Saturday, May 19, 2007

Who we are or what we do?

A couple of weeks ago, I attended a cultural diversity class with a friend at Azusa Pacific University. As the two of us talked afterwards, she asked if I got the sense that her classmates thought of culture as the things people do rather than who people are or how they think. So which is it? Is culture what you do, who you are, or how you think about the world?
The answer is "yes." We have a tendency to divide who we are from what we do, but they are not so easily separated. We act in certain ways because we have particular beliefs, but our beliefs and thoughts are also shaped by our actions. Thinking is itself an action. We give labels to describe who we are, but those same labels define what we do. We are creative, introverted, a thinker, a musician, etc. We cannot divide who we are from the way we think or the way we act.
When it comes to culture, the being-act-thought divisions are just as misguided. Culture is what we do. I would be hard-pressed to explain any of my Irish-English-Navajo-Mexian roots without turning to the traditions that define us.
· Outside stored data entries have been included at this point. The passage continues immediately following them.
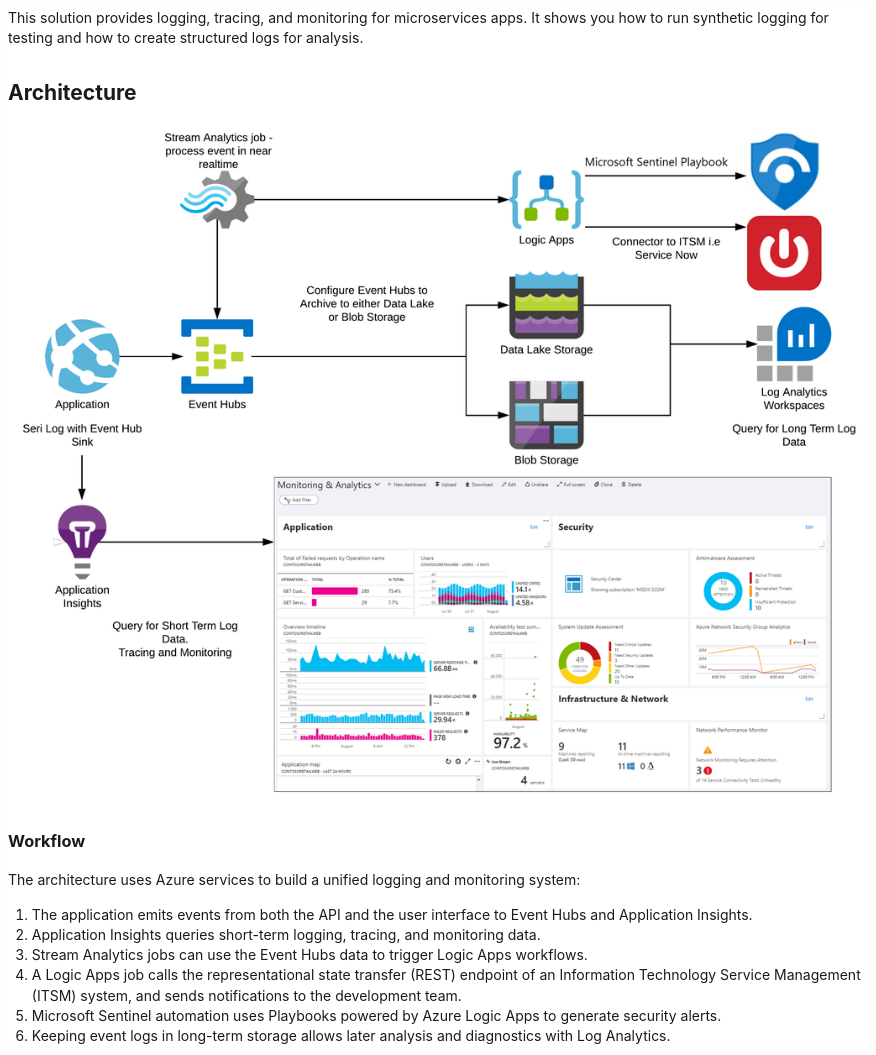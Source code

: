 This solution provides logging, tracing, and monitoring for microservices apps. It shows you how to run synthetic logging for testing and how to create structured logs for analysis.

## Architecture

![Diagram of Azure architecture for PaaS microservices applications](./media/paas-tracing-logging.png)

### Workflow

The architecture uses Azure services to build a unified logging and monitoring system:

1. The application emits events from both the API and the user interface to Event Hubs and Application Insights.
1. Application Insights queries short-term logging, tracing, and monitoring data.
1. Stream Analytics jobs can use the Event Hubs data to trigger Logic Apps workflows.
1. A Logic Apps job calls the representational state transfer (REST) endpoint of an Information Technology Service Management (ITSM) system, and sends notifications to the development team.
1. Microsoft Sentinel automation uses Playbooks powered by Azure Logic Apps to generate security alerts.
1. Keeping event logs in long-term storage allows later analysis and diagnostics with Log Analytics.
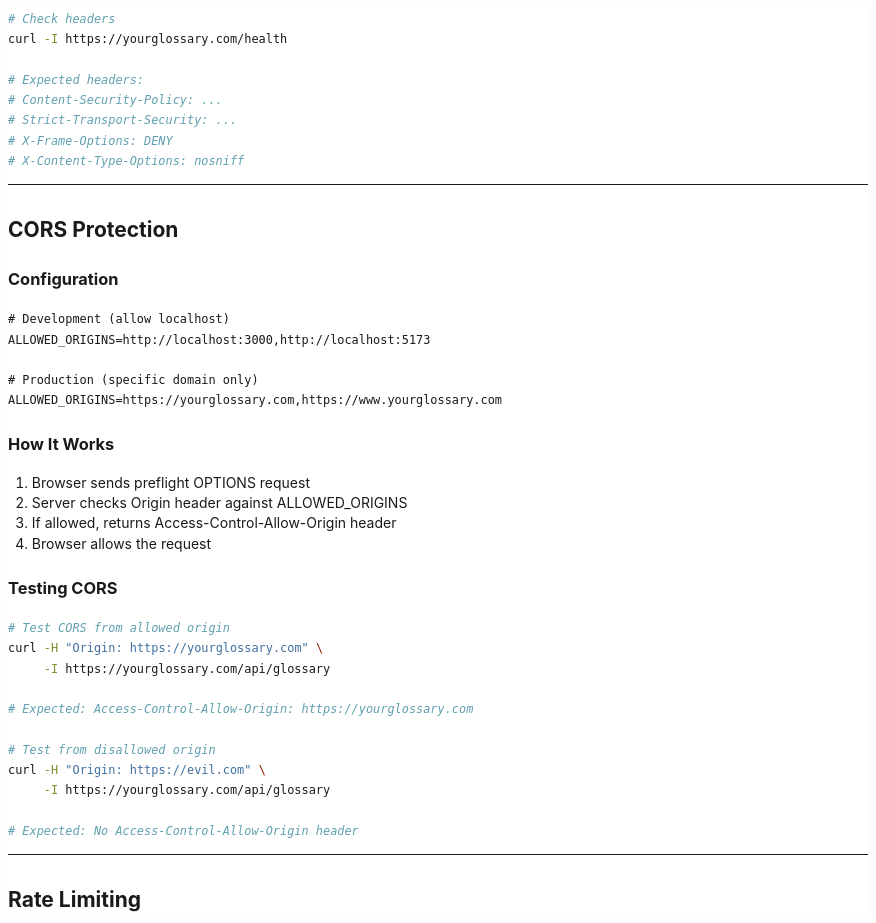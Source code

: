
 ```bash
# Check headers
curl -I https://yourglossary.com/health

# Expected headers:
# Content-Security-Policy: ...
# Strict-Transport-Security: ...
# X-Frame-Options: DENY
# X-Content-Type-Options: nosniff
```

---

## CORS Protection

### Configuration

```env
# Development (allow localhost)
ALLOWED_ORIGINS=http://localhost:3000,http://localhost:5173

# Production (specific domain only)
ALLOWED_ORIGINS=https://yourglossary.com,https://www.yourglossary.com
```

### How It Works

1. Browser sends preflight OPTIONS request
2. Server checks Origin header against ALLOWED_ORIGINS
3. If allowed, returns Access-Control-Allow-Origin header
4. Browser allows the request

### Testing CORS

```bash
# Test CORS from allowed origin
curl -H "Origin: https://yourglossary.com" \
     -I https://yourglossary.com/api/glossary

# Expected: Access-Control-Allow-Origin: https://yourglossary.com

# Test from disallowed origin
curl -H "Origin: https://evil.com" \
     -I https://yourglossary.com/api/glossary

# Expected: No Access-Control-Allow-Origin header
```

---

## Rate Limiting
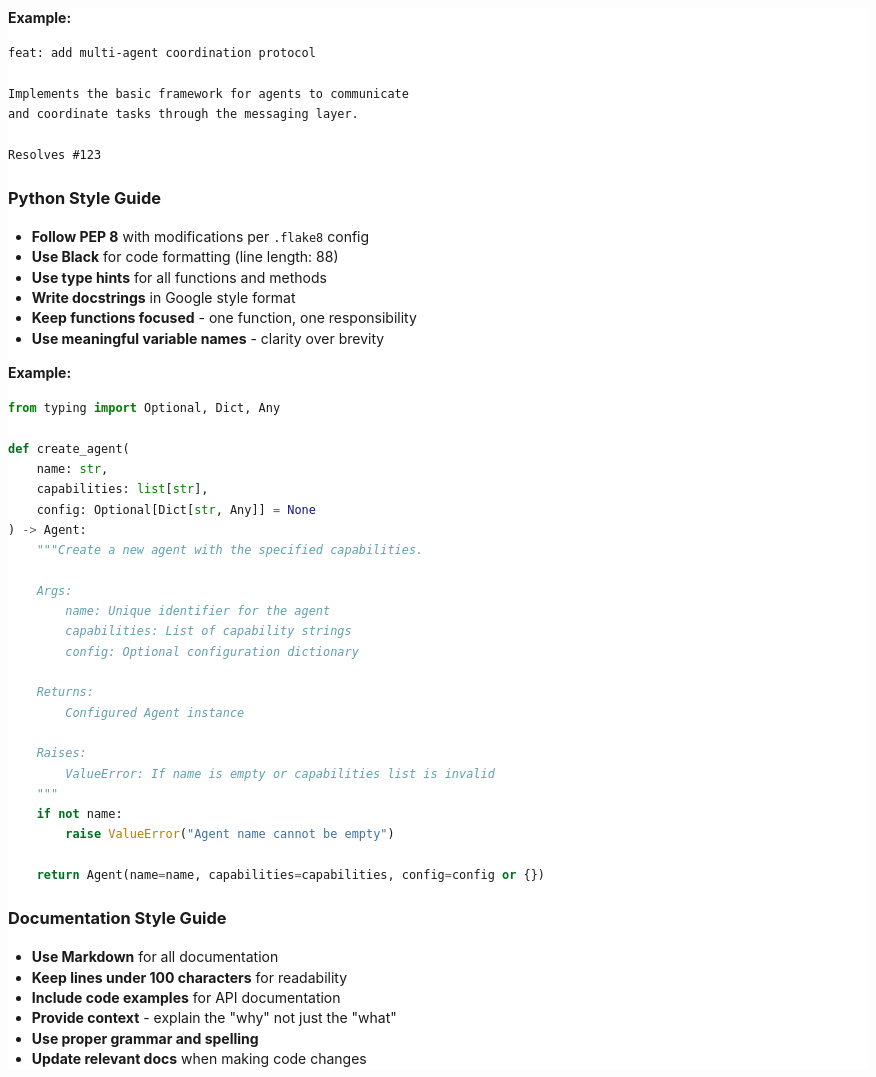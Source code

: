 **Example:**
```
feat: add multi-agent coordination protocol

Implements the basic framework for agents to communicate
and coordinate tasks through the messaging layer.

Resolves #123
```

### Python Style Guide

- **Follow PEP 8** with modifications per `.flake8` config
- **Use Black** for code formatting (line length: 88)
- **Use type hints** for all functions and methods
- **Write docstrings** in Google style format
- **Keep functions focused** - one function, one responsibility
- **Use meaningful variable names** - clarity over brevity

**Example:**

```python
from typing import Optional, Dict, Any

def create_agent(
    name: str,
    capabilities: list[str],
    config: Optional[Dict[str, Any]] = None
) -> Agent:
    """Create a new agent with the specified capabilities.
    
    Args:
        name: Unique identifier for the agent
        capabilities: List of capability strings
        config: Optional configuration dictionary
        
    Returns:
        Configured Agent instance
        
    Raises:
        ValueError: If name is empty or capabilities list is invalid
    """
    if not name:
        raise ValueError("Agent name cannot be empty")
    
    return Agent(name=name, capabilities=capabilities, config=config or {})
```

### Documentation Style Guide

- **Use Markdown** for all documentation
- **Keep lines under 100 characters** for readability
- **Include code examples** for API documentation
- **Provide context** - explain the "why" not just the "what"
- **Use proper grammar and spelling**
- **Update relevant docs** when making code changes
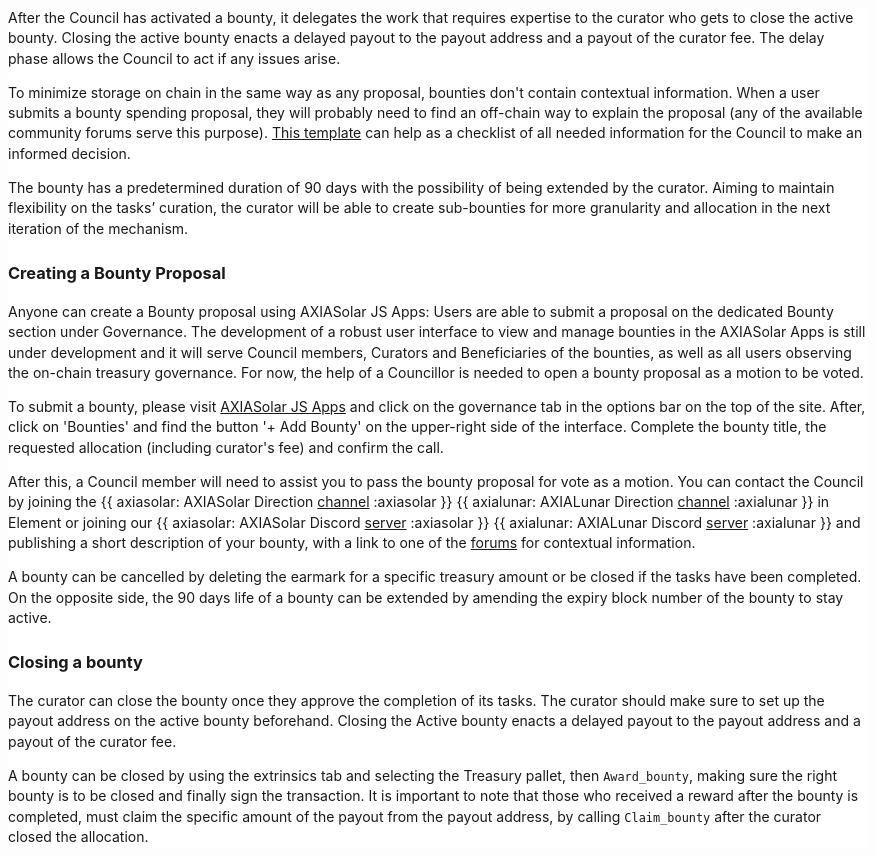 After the Council has activated a bounty, it delegates the work that requires expertise to the curator who gets to close the active bounty. Closing the active bounty enacts a delayed payout to the payout address and a payout of the curator fee. The delay phase allows the Council to act if any issues arise.

To minimize storage on chain in the same way as any proposal, bounties don't contain contextual information. When a user submits a bounty spending proposal, they will probably need to find an off-chain way to explain the proposal (any of the available community forums serve this purpose). [This template](https://docs.google.com/document/d/1-IBz_owspV5OcvezWXpksWDQReWowschD0TFuaVKKcU/edit?usp=sharing) can help as a checklist of all needed information for the Council to make an informed decision.

The bounty has a predetermined duration of 90 days with the possibility of being extended by the curator. Aiming to maintain flexibility on the tasks’ curation, the curator will be able to create sub-bounties for more granularity and allocation in the next iteration of the mechanism.

### Creating a Bounty Proposal

Anyone can create a Bounty proposal using AXIASolar JS Apps: Users are able to submit a proposal on the dedicated Bounty section under Governance. The development of a robust user interface to view and manage bounties in the AXIASolar Apps is still under development and it will serve Council members, Curators and Beneficiaries of the bounties, as well as all users observing the on-chain treasury governance. For now, the help of a Councillor is needed to open a bounty proposal as a motion to be voted.

To submit a bounty, please visit [AXIASolar JS Apps](https://axiasolar.js.org/apps) and click on the governance tab in the options bar on the top of the site. After, click on 'Bounties' and find the button '+ Add Bounty' on the upper-right side of the interface. Complete the bounty title, the requested allocation (including curator's fee) and confirm the call.

After this, a Council member will need to assist you to pass the bounty proposal for vote as a motion. You can contact the Council by joining the
{{ axiasolar: AXIASolar Direction [channel](https://parity.link/axiasolar-direction) :axiasolar }}
{{ axialunar: AXIALunar Direction [channel](https://parity.link/axialunar-direction) :axialunar }} in Element or joining our
{{ axiasolar: AXIASolar Discord [server](https://parity.link/axiasolar-discord) :axiasolar }}
{{ axialunar: AXIALunar Discord [server](https://parity.link/axialunar-discord) :axialunar }} and publishing a short description of your bounty, with a link to one of the [forums](#announcing-the-proposal) for contextual information.

A bounty can be cancelled by deleting the earmark for a specific treasury amount or be closed if the tasks have been completed. On the opposite side, the 90 days life of a bounty can be extended by amending the expiry block number of the bounty to stay active.

### Closing a bounty

The curator can close the bounty once they approve the completion of its tasks. The curator should make sure to set up the payout address on the active bounty beforehand. Closing the Active bounty enacts a delayed payout to the payout address and a payout of the curator fee.

A bounty can be closed by using the extrinsics tab and selecting the Treasury pallet, then `Award_bounty`, making sure the right bounty is to be closed and finally sign the transaction. It is important to note that those who received a reward after the bounty is completed, must claim the specific amount of the payout from the payout address, by calling `Claim_bounty` after the curator closed the allocation.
I spent evenings at tribal dances as a child, so the culture of my ancestors would not be lost. My grandfather spoke Spanish, and I attended years of Spanish classes, so our language would not be lost. The same is true of the Christian tradition. Our "culture" involves worship, taking the Eucharist, being baptized, and studying Scripture. Our cultures are what we do.
At the beginning of this post, I argued that our cultures could not be divided into the being-act-thought categories, so why affirm that culture is defined by our actions? Culture cannot be defined solely by actions, but actions are important. Our actions are not autonomous. We perpetuate particular traditions because of how we think about the world, and those same actions shape who we are.
Participation in traditions forms our faith. As our churches gather for prayer, we learn to speak to and listen for God, but we also pray because we trust that God hears us and answers our prayers. We partake of the Eucharist because Christ commanded us, and we know that it is a means by which God pours his grace into our lives. As we continue to come to the table, we are formed as a community who shares a common table and lives a common life; we become a community which is unmistakably marked by the death of Christ. When our churches celebrate Passover, we are taught that the church lives in continuity with Israel, and then we begin to read the story of Israel as our own story. We obey the sabbath out of obedience, and we are formed in the rest of redemption and formed out of the ceaseless work of slavery (Deut. 5:12-14).
As Christians, we believe certain claims about God and the church and our lives are shaped by those beliefs. We are a redeemed people who knows that Jesus Christ was raised from the dead on the third day, that God is creator, sustainer, and redeemer, that the church is the body of Christ, and that Jesus will come again. But we are like Israel in the wilderness. We know who has brought us out of slavery but we are quick to return to our old masters or give our allegiance to new ones. Our participation in the daily, weekly, and yearly patterns and rituals habituate our trust and faithfulness to the God who redeems us. Without the practices, our beliefs lack the grounding and formation to be sustained, but without the beliefs and obedience, we have no purpose for our practices. Who we are shapes how we think which shapes our practices which in turn transforms who we are. Our practices, beliefs, and identity are indivisible.

1 comment:

redeemed4hisglory said...

So, does this shed any light on the comment made by your pastor about knowing what you've done but not knowing who you are? Have you talked with her about that anymore since then?